§ **Brief**
Your job is to report every line of the entries that has "arguments".

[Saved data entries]
+ + + + +

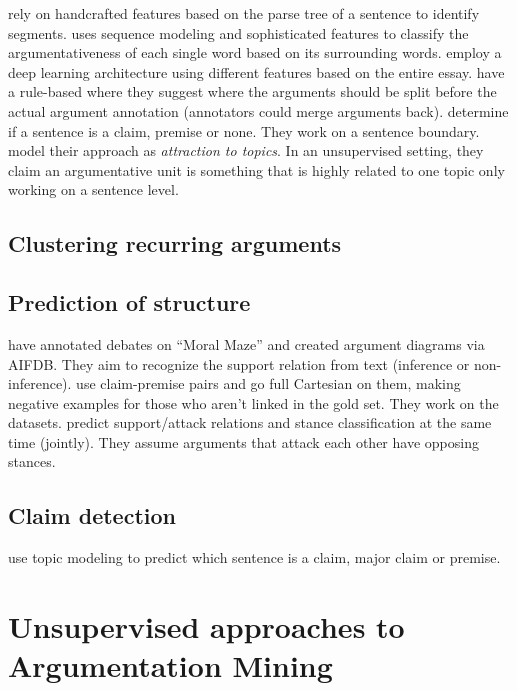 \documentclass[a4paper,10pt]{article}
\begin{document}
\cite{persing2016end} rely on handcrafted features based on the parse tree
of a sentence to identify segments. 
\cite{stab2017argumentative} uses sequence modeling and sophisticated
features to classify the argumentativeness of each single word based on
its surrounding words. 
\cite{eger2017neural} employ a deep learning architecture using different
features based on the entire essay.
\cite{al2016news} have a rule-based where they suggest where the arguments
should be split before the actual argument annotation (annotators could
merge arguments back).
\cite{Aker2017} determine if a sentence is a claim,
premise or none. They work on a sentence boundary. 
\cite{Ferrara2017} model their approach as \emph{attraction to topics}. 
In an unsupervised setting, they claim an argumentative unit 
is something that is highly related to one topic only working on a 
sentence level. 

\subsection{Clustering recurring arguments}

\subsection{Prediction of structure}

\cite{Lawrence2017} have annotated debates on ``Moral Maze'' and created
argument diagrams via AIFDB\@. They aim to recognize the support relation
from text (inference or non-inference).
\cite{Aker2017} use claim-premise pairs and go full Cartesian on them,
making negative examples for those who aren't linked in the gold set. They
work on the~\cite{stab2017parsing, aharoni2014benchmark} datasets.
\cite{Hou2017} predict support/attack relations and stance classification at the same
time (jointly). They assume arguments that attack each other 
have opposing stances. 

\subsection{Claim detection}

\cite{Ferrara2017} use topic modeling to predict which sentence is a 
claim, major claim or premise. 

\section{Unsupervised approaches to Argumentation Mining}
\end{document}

+ + + + +

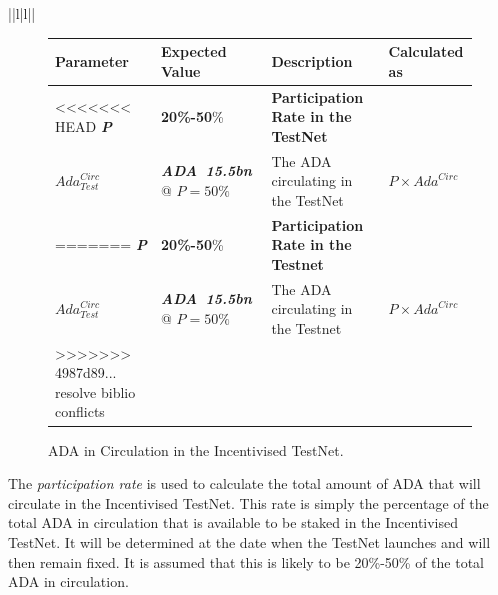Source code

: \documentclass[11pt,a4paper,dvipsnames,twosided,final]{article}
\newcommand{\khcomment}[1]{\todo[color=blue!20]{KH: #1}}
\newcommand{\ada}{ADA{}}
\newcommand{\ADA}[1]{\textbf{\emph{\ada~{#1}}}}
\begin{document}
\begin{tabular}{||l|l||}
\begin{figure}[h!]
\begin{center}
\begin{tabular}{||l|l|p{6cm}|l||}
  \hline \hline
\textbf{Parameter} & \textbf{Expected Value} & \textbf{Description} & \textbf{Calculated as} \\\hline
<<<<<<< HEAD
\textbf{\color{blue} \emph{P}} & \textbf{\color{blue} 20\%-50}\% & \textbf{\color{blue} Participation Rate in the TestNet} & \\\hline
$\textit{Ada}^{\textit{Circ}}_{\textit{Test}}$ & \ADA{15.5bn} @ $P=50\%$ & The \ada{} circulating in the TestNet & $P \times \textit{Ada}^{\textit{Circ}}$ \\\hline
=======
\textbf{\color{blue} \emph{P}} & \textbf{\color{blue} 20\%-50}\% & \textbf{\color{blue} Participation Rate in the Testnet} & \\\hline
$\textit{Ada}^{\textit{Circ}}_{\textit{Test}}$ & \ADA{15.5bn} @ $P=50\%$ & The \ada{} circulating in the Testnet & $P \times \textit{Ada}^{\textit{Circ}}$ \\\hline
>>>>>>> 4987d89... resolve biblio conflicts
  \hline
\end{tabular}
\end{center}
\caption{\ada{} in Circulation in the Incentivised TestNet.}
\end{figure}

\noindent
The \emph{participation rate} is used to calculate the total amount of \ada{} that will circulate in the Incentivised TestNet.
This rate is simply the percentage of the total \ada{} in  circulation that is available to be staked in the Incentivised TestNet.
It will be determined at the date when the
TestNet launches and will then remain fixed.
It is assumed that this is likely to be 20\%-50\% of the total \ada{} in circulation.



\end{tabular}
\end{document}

+ + + + +

§ **Problem solution**
\cite{al2016news} have a rule-based where they suggest where the arguments
merge arguments back).
\subsection{Clustering recurring arguments}
time (jointly). They assume arguments that attack each other 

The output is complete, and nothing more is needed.